Bush's comparison of convenience
Fred Hiatt, Editorial Page Editor, The Washington Post
President Bush last week embraced Russian President Vladimir Putin as a fellow foe of terrorism.
"President Putin has been a stalwart in the fight against terror," Bush said as the two leaders stood shoulder to shoulder in Canada. "He understands the threat of terror, because he has lived through terror."
"He has lived through terror" -- what could that mean? Bush presumably was talking about Chechnya, a mountainous region of southern Russia whose inhabitants, or at least some of whose inhabitants, have been waging a war of independence. Putin frequently has portrayed these Chechen fighters as terrorists, as some clearly are. Bush was endorsing that official Moscow view.
But if terror is, by definition, the harming of innocent civilians to frighten a larger population, then the chief terrorists in Russia today work for Putin; they are his soldiers and police. Bush understood this once; the question is what he thinks is to be gained by pretending it is no longer true.
The latest reminder of Russian terror came in a dispatch Saturday by The Post's Sharon LaFraniere, who described a zachistka, or cleansing operation, in Mesker Yurt, a Chechen village of about 2,000 only seven miles from the supposedly pacified capital of Grozny.

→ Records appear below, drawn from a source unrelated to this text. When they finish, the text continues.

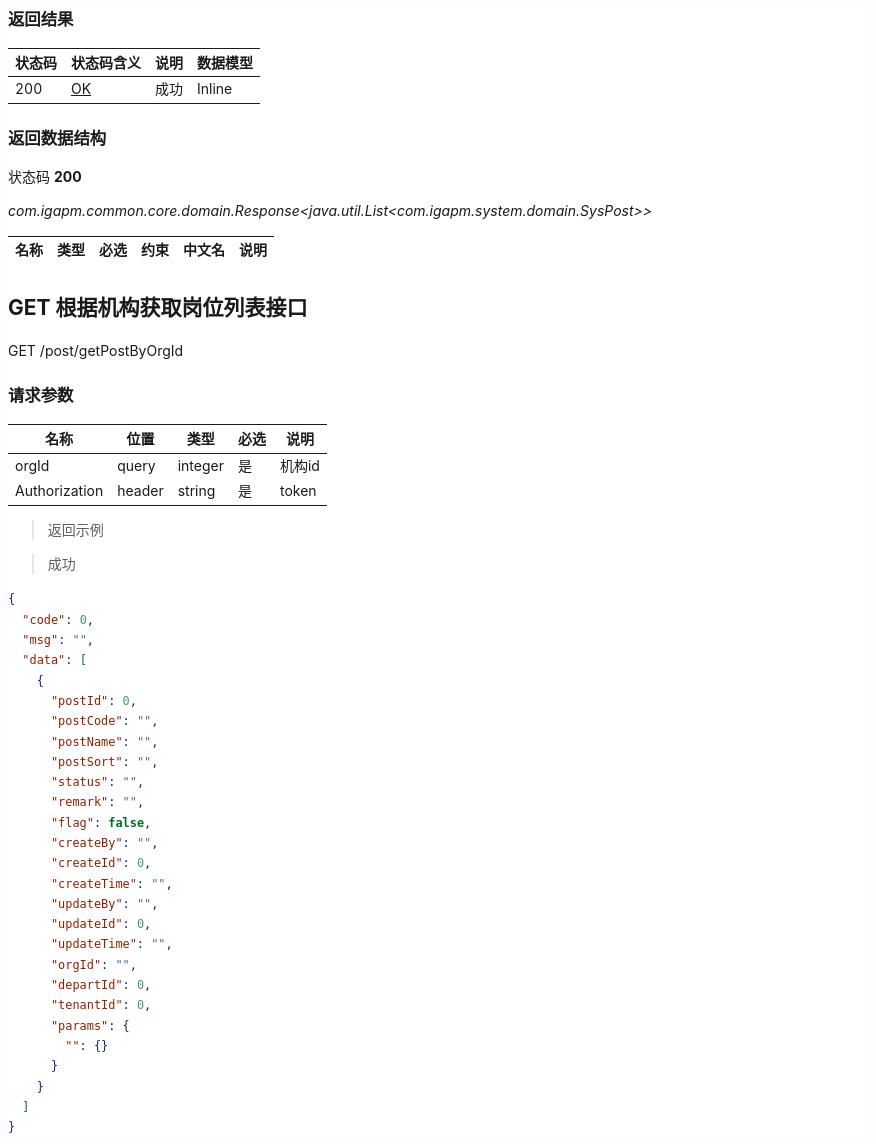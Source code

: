 ### 返回结果

|状态码|状态码含义|说明|数据模型|
|---|---|---|---|
|200|[OK](https://tools.ietf.org/html/rfc7231#section-6.3.1)|成功|Inline|

### 返回数据结构

状态码 **200**

*com.igapm.common.core.domain.Response<java.util.List<com.igapm.system.domain.SysPost>>*

|名称|类型|必选|约束|中文名|说明|
|---|---|---|---|---|---|

## GET 根据机构获取岗位列表接口

GET /post/getPostByOrgId

### 请求参数

|名称|位置|类型|必选|说明|
|---|---|---|---|---|
|orgId|query|integer| 是 |机构id|
|Authorization|header|string| 是 |token|

> 返回示例

> 成功

```json
{
  "code": 0,
  "msg": "",
  "data": [
    {
      "postId": 0,
      "postCode": "",
      "postName": "",
      "postSort": "",
      "status": "",
      "remark": "",
      "flag": false,
      "createBy": "",
      "createId": 0,
      "createTime": "",
      "updateBy": "",
      "updateId": 0,
      "updateTime": "",
      "orgId": "",
      "departId": 0,
      "tenantId": 0,
      "params": {
        "": {}
      }
    }
  ]
}
```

Based on interviews with relatives and survivors, LaFraniere described what has become standard operating practice for Russian troops: How they surrounded the village and rounded up the males; how they released some in exchange for bribes and took those who could not pay to a field outside the village; how some of these men were later returned with fingers chopped off, an eye gouged out, a back that had been sliced by jagged glass, then doused with alcohol and set afire.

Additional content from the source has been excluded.